*TASK REQUIREMENTS*. Return only the line that contains "A static file" and each line after it, through the last line of the data below, copied exactly.

*DATA TO PROCESS*.
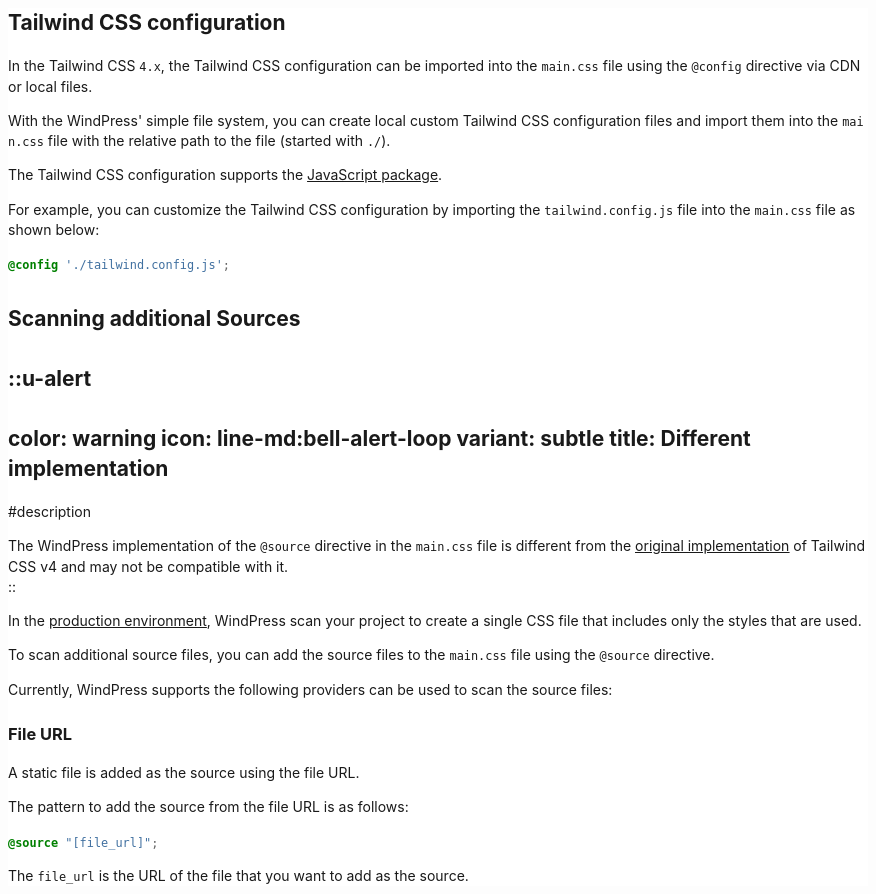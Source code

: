 ## Tailwind CSS configuration

In the Tailwind CSS `4.x`, the Tailwind CSS configuration can be imported into the `main.css` file using the `@config` directive  via CDN or local files.

With the WindPress' simple file system, you can create local custom Tailwind CSS configuration files and import them into the `main.css` file with the relative path to the file (started with `./`).

The Tailwind CSS configuration supports the [JavaScript package](/docs/guide/configuration/tw-3/file-tailwind-config-js#javascript-package).

For example, you can customize the Tailwind CSS configuration by importing the `tailwind.config.js` file into the `main.css` file as shown below:

```css [main.css]
@config './tailwind.config.js';
```

## Scanning additional Sources

::u-alert
---
color: warning
icon: line-md:bell-alert-loop
variant: subtle
title: Different implementation
---
#description
<div class="leading-6">
The WindPress implementation of the <code>@source</code> directive in the <code>main.css</code> file is different from the <u><a href="https://tailwindcss.com/docs/functions-and-directives#source-directive" target="_blank">original implementation</a></u> of Tailwind CSS v4 and may not be compatible with it.
</div>
::

In the [production environment](/docs/guide/concepts/cache#production), WindPress scan your project to create a single CSS file that includes only the styles that are used.

To scan additional source files, you can add the source files to the `main.css` file using the `@source` directive.

Currently, WindPress supports the following providers can be used to scan the source files:

### File URL

A static file is added as the source using the file URL.

The pattern to add the source from the file URL is as follows:

```css [main.css]
@source "[file_url]";
```

The `file_url` is the URL of the file that you want to add as the source.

*YOUR SOLUTION*.
A static file is added as the source using the file URL.

The pattern to add the source from the file URL is as follows:

```css [main.css]
@source "[file_url]";
```

The `file_url` is the URL of the file that you want to add as the source.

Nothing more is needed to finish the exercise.